Question

A credit card company receives numerous phone calls throughout the day from customers reporting fraud and billing disputes. Most of these callers are put "on hold" until a company operator is free to help them. The company has determined that the length of time a caller is on hold is normally distributed with a mean of 2.5 minutes and a standard deviation 0.5 minutes. If 1.5% of the callers are put on hold for longer than x minutes, what is the value of x?

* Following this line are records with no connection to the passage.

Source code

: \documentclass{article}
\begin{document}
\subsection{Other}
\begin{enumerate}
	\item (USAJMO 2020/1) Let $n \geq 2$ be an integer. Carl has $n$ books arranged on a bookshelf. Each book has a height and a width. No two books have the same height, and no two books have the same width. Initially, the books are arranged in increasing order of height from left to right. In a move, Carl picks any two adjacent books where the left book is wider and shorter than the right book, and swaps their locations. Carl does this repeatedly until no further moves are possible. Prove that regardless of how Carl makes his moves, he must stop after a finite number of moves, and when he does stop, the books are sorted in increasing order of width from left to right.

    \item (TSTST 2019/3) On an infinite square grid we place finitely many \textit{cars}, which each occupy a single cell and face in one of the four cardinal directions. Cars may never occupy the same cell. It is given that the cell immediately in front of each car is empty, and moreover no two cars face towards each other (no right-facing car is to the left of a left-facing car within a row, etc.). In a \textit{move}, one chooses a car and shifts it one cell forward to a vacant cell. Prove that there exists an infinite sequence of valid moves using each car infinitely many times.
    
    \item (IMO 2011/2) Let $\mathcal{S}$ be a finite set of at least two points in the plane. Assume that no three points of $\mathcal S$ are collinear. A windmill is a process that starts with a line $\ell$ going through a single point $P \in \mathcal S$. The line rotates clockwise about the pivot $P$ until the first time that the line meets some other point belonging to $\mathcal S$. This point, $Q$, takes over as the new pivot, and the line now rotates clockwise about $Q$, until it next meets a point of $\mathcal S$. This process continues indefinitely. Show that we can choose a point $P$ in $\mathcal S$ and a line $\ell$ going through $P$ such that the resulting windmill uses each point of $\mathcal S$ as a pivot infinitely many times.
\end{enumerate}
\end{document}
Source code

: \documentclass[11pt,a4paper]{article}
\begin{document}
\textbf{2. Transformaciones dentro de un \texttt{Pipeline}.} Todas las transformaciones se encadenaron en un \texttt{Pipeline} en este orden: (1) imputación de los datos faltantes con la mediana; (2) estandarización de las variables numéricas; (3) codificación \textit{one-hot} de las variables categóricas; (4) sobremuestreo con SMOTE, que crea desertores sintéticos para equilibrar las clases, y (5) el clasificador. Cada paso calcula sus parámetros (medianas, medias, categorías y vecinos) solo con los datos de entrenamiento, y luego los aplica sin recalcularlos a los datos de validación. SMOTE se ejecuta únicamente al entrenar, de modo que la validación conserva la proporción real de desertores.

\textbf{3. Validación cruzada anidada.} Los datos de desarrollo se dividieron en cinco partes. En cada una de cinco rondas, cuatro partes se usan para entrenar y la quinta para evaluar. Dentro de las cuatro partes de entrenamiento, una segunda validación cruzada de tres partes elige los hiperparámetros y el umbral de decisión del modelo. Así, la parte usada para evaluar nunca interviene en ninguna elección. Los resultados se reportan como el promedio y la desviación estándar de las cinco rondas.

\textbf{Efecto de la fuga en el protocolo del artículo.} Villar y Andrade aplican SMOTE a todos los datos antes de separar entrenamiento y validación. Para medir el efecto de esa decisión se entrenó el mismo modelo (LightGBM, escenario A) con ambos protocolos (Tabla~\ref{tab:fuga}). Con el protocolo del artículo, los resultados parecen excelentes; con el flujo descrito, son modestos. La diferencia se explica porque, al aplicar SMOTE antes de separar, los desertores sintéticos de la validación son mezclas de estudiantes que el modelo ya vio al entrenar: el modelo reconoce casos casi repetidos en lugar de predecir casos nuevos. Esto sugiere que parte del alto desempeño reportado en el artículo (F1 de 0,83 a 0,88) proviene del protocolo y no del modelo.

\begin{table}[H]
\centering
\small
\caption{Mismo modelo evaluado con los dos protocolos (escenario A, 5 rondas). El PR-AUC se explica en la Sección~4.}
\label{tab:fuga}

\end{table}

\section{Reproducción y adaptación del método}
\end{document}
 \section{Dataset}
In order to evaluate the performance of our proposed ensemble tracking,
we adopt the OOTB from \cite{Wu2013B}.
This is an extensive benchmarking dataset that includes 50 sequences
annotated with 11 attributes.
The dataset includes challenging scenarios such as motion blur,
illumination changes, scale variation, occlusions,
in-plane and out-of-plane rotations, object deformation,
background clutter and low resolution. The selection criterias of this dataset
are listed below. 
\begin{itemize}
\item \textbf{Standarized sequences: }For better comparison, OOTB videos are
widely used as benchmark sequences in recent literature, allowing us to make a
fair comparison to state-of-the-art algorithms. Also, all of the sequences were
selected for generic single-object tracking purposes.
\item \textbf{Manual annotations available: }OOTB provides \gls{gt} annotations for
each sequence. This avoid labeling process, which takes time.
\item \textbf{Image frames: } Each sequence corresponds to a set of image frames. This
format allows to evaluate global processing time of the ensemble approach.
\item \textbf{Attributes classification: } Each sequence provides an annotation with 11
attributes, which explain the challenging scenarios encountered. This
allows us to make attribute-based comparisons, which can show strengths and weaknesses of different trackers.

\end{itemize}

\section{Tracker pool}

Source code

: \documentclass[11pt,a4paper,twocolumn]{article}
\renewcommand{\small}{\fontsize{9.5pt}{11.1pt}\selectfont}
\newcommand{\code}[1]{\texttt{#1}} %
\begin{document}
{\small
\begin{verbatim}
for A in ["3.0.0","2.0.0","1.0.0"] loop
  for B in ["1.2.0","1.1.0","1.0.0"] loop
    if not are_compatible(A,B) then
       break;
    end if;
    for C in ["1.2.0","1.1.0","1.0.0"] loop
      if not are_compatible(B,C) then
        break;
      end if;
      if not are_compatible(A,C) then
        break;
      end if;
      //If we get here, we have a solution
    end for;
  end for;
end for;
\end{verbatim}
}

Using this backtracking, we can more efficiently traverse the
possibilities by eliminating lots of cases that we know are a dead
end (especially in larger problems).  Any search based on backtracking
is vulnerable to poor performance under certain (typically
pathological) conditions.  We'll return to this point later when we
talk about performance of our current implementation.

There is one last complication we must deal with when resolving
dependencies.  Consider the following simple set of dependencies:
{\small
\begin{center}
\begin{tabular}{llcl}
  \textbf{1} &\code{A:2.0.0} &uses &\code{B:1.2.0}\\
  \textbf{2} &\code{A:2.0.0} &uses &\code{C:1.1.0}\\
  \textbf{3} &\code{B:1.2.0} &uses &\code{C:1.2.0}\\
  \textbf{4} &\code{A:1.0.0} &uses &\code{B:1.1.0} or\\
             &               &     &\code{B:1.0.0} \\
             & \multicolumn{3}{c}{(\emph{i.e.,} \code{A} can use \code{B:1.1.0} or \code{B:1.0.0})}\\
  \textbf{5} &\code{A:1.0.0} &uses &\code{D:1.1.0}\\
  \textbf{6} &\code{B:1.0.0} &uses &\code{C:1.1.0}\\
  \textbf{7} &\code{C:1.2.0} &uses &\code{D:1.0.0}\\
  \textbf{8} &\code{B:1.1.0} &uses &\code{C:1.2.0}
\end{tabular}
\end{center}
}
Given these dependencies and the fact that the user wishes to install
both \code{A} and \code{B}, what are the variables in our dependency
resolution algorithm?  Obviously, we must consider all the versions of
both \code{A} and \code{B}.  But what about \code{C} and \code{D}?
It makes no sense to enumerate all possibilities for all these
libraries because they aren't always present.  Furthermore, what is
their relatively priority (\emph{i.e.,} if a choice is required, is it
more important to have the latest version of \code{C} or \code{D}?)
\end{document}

Use Excel, and round your answer to two decimal places.

Answer 1

Answer:

3.59 minutes

Explanation:

We solve this question using z score formula

Using Excel

Z-SCORE= (DataPoint-AVERAGE(DataSet))/STDEV(DataSet)

IN EXCEL,

AVERAGE, an excel function that calculates the Average of data set

STDEV.S: calculates the standard deviation while treating the data as a ‘sample’ of a population.

STDEV.P: This function calculates the standard deviation while treating the data as the entire population.

Z score formula = x - μ/σ

x = ?? μ = 2.5 minutes σ = 0.5 minutes

We are asked : If 1.5% of the callers are put on hold for longer than x minutes, what is the value of x?

Hence, Longer than = Greater than =

100 - 1.5%

= 100 - 0.015

= 0.985 ( 98.5%)

Using Excel we calculate = z score for 98.5 percentile

= 2.1701

Z score = x - μ/σ

2.1701 = x - 2.5/0.5

2.1701 × 0.5 = x - 2.5

1.08505 = x - 2.5

x = 1.08505 + 2.5

x = 3.58505

Approximately to 2 decimal places = 3.59 minutes

Therefore, 1.5% of the callers are put on hold for longer than 3.59 minutes.